Bank of Canada completes test of tokenized bonds with RBC and TD using distributed ledger

The Bank of Canada said it has completed an experiment testing how tokenized bonds can move through financial markets alongside a group of the country’s largest lenders.

The government’s Export Development Canada issued a C$100 million ($73 million) security with a maturity of less than three months, which was sold to a closed group of investors.

Also participating in the test, known as Project Samara, were RBC Dominion Securities, RBC Investor Services Trust and the TD Securities division of Toronto-Dominion Bank. The group tested how bonds issued by EDC can be created, traded and settled using distributed ledger technology.

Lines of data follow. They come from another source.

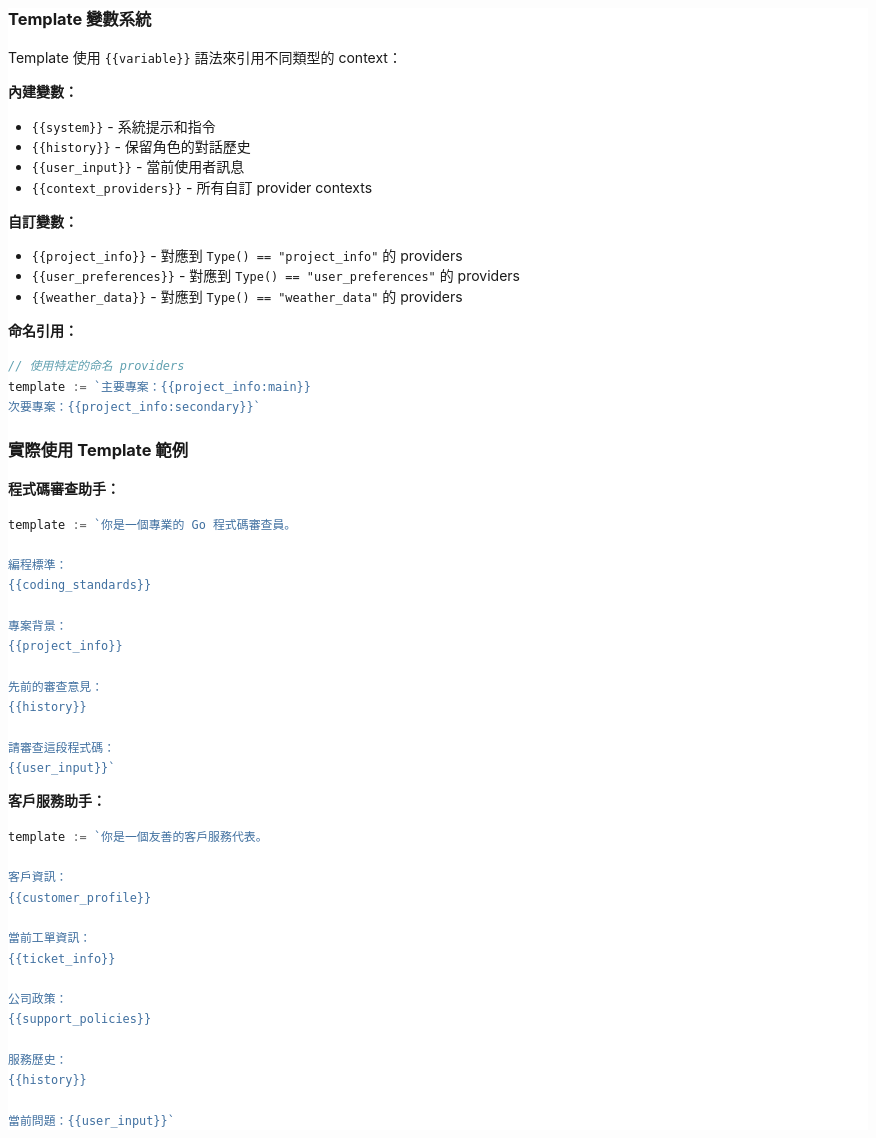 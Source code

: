 ### Template 變數系統

Template 使用 `{{variable}}` 語法來引用不同類型的 context：

**內建變數：**
- `{{system}}` - 系統提示和指令
- `{{history}}` - 保留角色的對話歷史
- `{{user_input}}` - 當前使用者訊息
- `{{context_providers}}` - 所有自訂 provider contexts

**自訂變數：**
- `{{project_info}}` - 對應到 `Type() == "project_info"` 的 providers
- `{{user_preferences}}` - 對應到 `Type() == "user_preferences"` 的 providers
- `{{weather_data}}` - 對應到 `Type() == "weather_data"` 的 providers

**命名引用：**
```go
// 使用特定的命名 providers
template := `主要專案：{{project_info:main}}
次要專案：{{project_info:secondary}}`
```

### 實際使用 Template 範例

**程式碼審查助手：**
```go
template := `你是一個專業的 Go 程式碼審查員。

編程標準：
{{coding_standards}}

專案背景：
{{project_info}}

先前的審查意見：
{{history}}

請審查這段程式碼：
{{user_input}}`
```

**客戶服務助手：**
```go
template := `你是一個友善的客戶服務代表。

客戶資訊：
{{customer_profile}}

當前工單資訊：
{{ticket_info}}

公司政策：
{{support_policies}}

服務歷史：
{{history}}

當前問題：{{user_input}}`
```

The platform, operated by RBC, supported the entire lifecycle of a bond transaction. The bond was issued in tokenized form on the ledger, allowing participants to submit bids, process coupon payments, redeem bonds, and trade in secondary markets through the same system.

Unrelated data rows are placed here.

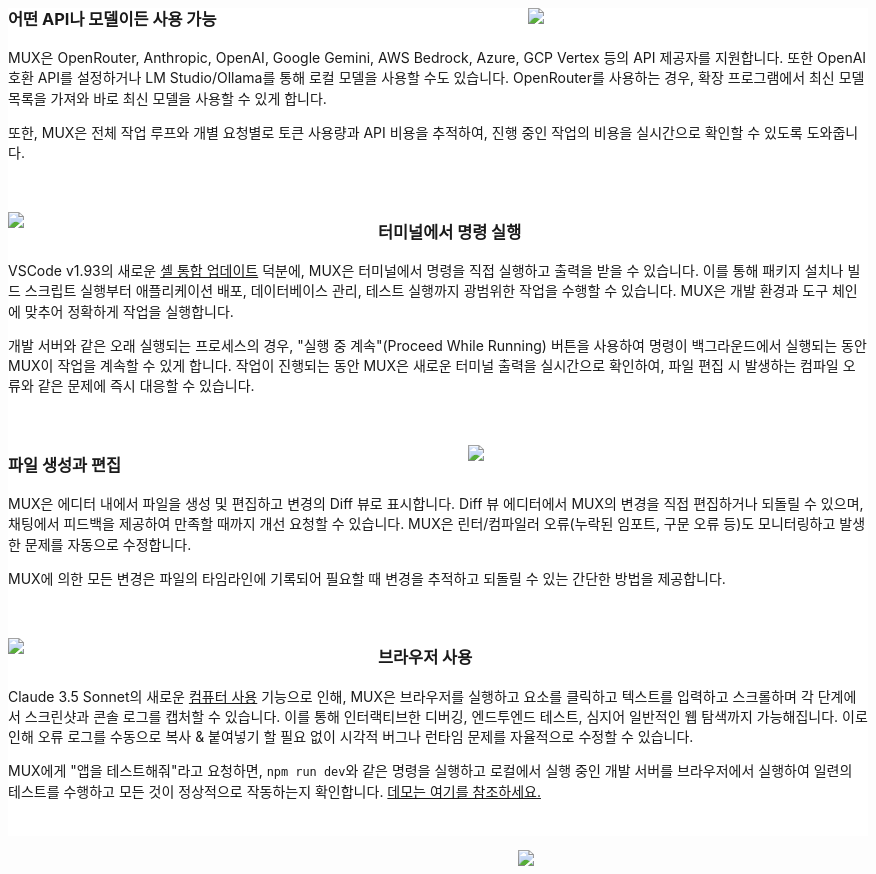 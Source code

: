 
<img align="right" width="340" src="https://github.com/user-attachments/assets/3cf21e04-7ce9-4d22-a7b9-ba2c595e88a4">

### 어떤 API나 모델이든 사용 가능

MUX은 OpenRouter, Anthropic, OpenAI, Google Gemini, AWS Bedrock, Azure, GCP Vertex 등의 API 제공자를 지원합니다. 또한 OpenAI 호환 API를 설정하거나 LM Studio/Ollama를 통해 로컬 모델을 사용할 수도 있습니다. OpenRouter를 사용하는 경우, 확장 프로그램에서 최신 모델 목록을 가져와 바로 최신 모델을 사용할 수 있게 합니다.

또한, MUX은 전체 작업 루프와 개별 요청별로 토큰 사용량과 API 비용을 추적하여, 진행 중인 작업의 비용을 실시간으로 확인할 수 있도록 도와줍니다.

<img width="2000" height="0" src="https://github.com/user-attachments/assets/ee14e6f7-20b8-4391-9091-8e8e25561929"><br>

<img align="left" width="370" src="https://github.com/user-attachments/assets/81be79a8-1fdb-4028-9129-5fe055e01e76">

### 터미널에서 명령 실행

VSCode v1.93의 새로운 [셸 통합 업데이트](https://code.visualstudio.com/updates/v1_93#_terminal-shell-integration-api) 덕분에, MUX은 터미널에서 명령을 직접 실행하고 출력을 받을 수 있습니다. 이를 통해 패키지 설치나 빌드 스크립트 실행부터 애플리케이션 배포, 데이터베이스 관리, 테스트 실행까지 광범위한 작업을 수행할 수 있습니다. MUX은 개발 환경과 도구 체인에 맞추어 정확하게 작업을 실행합니다.

개발 서버와 같은 오래 실행되는 프로세스의 경우, "실행 중 계속"(Proceed While Running) 버튼을 사용하여 명령이 백그라운드에서 실행되는 동안 MUX이 작업을 계속할 수 있게 합니다. 작업이 진행되는 동안 MUX은 새로운 터미널 출력을 실시간으로 확인하여, 파일 편집 시 발생하는 컴파일 오류와 같은 문제에 즉시 대응할 수 있습니다.

<img width="2000" height="0" src="https://github.com/user-attachments/assets/ee14e6f7-20b8-4391-9091-8e8e25561929"><br>

<img align="right" width="400" src="https://github.com/user-attachments/assets/c5977833-d9b8-491e-90f9-05f9cd38c588">

### 파일 생성과 편집

MUX은 에디터 내에서 파일을 생성 및 편집하고 변경의 Diff 뷰로 표시합니다. Diff 뷰 에디터에서 MUX의 변경을 직접 편집하거나 되돌릴 수 있으며, 채팅에서 피드백을 제공하여 만족할 때까지 개선 요청할 수 있습니다. MUX은 린터/컴파일러 오류(누락된 임포트, 구문 오류 등)도 모니터링하고 발생한 문제를 자동으로 수정합니다.

MUX에 의한 모든 변경은 파일의 타임라인에 기록되어 필요할 때 변경을 추적하고 되돌릴 수 있는 간단한 방법을 제공합니다.


<img width="2000" height="0" src="https://github.com/user-attachments/assets/ee14e6f7-20b8-4391-9091-8e8e25561929"><br>

<img align="left" width="370" src="https://github.com/user-attachments/assets/bc2e85ba-dfeb-4fe6-9942-7cfc4703cbe5">

### 브라우저 사용

Claude 3.5 Sonnet의 새로운 [컴퓨터 사용](https://www.anthropic.com/news/3-5-models-and-computer-use) 기능으로 인해, MUX은 브라우저를 실행하고 요소를 클릭하고 텍스트를 입력하고 스크롤하며 각 단계에서 스크린샷과 콘솔 로그를 캡처할 수 있습니다. 이를 통해 인터랙티브한 디버깅, 엔드투엔드 테스트, 심지어 일반적인 웹 탐색까지 가능해집니다. 이로 인해 오류 로그를 수동으로 복사 & 붙여넣기 할 필요 없이 시각적 버그나 런타임 문제를 자율적으로 수정할 수 있습니다.

MUX에게 "앱을 테스트해줘"라고 요청하면, `npm run dev`와 같은 명령을 실행하고 로컬에서 실행 중인 개발 서버를 브라우저에서 실행하여 일련의 테스트를 수행하고 모든 것이 정상적으로 작동하는지 확인합니다. [데모는 여기를 참조하세요.](https://x.com/sdrzn/status/1850880547825823989)

<img width="2000" height="0" src="https://github.com/user-attachments/assets/ee14e6f7-20b8-4391-9091-8e8e25561929"><br>

<img align="right" width="350" src="https://github.com/user-attachments/assets/ac0efa14-5c1f-4c26-a42d-9d7c56f5fadd">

The experiment also tested digital settlement using tokenized versions of wholesale Canadian dollars created and managed by the Bank of Canada. These digital funds moved on the same ledger as the bonds, allowing transactions to be settled within the platform.

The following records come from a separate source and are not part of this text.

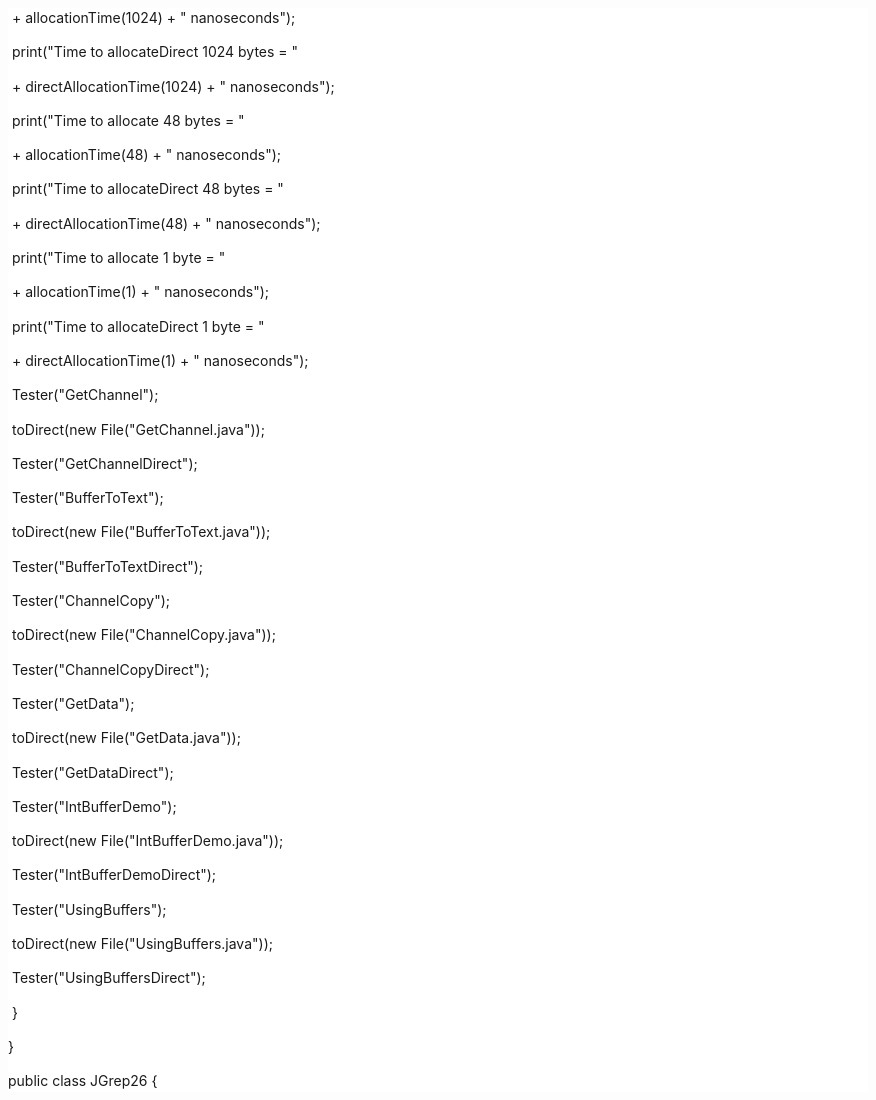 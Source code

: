 ​                     + allocationTime(1024) + " nanoseconds");

​              print("Time to allocateDirect 1024 bytes = " 

​                     + directAllocationTime(1024) + " nanoseconds");

​              print("Time to allocate 48 bytes = " 

​                     + allocationTime(48) + " nanoseconds");

​              print("Time to allocateDirect 48 bytes = " 

​                     + directAllocationTime(48) + " nanoseconds");

​              print("Time to allocate 1 byte = " 

​                     + allocationTime(1) + " nanoseconds");

​              print("Time to allocateDirect 1 byte = " 

​                     + directAllocationTime(1) + " nanoseconds");

​              Tester("GetChannel");

​              toDirect(new File("GetChannel.java"));

​                           Tester("GetChannelDirect");

​              Tester("BufferToText");

​              toDirect(new File("BufferToText.java"));

​                           Tester("BufferToTextDirect");

​              Tester("ChannelCopy");

​              toDirect(new File("ChannelCopy.java"));

​                           Tester("ChannelCopyDirect");

​              Tester("GetData");

​              toDirect(new File("GetData.java"));

​                           Tester("GetDataDirect");

​              Tester("IntBufferDemo");

​              toDirect(new File("IntBufferDemo.java"));

​                           Tester("IntBufferDemoDirect");

​              Tester("UsingBuffers");

​              toDirect(new File("UsingBuffers.java"));

​                           Tester("UsingBuffersDirect");

​       }

}

 

public class JGrep26  {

In its November budget, the federal government signaled plans to introduce legislation regulating stablecoins backed by Canadian dollars, with oversight expected to involve the Bank of Canada and rules to focus on reserve backing, redemption policies and risk management.

Last month, the country’s investment regulator CIRO introduced a digital asset custody framework aimed at strengthening the way trading platforms hold crypto assets, tightening standards to reduce risks such as hacking, fraud and insolvency following past industry failures.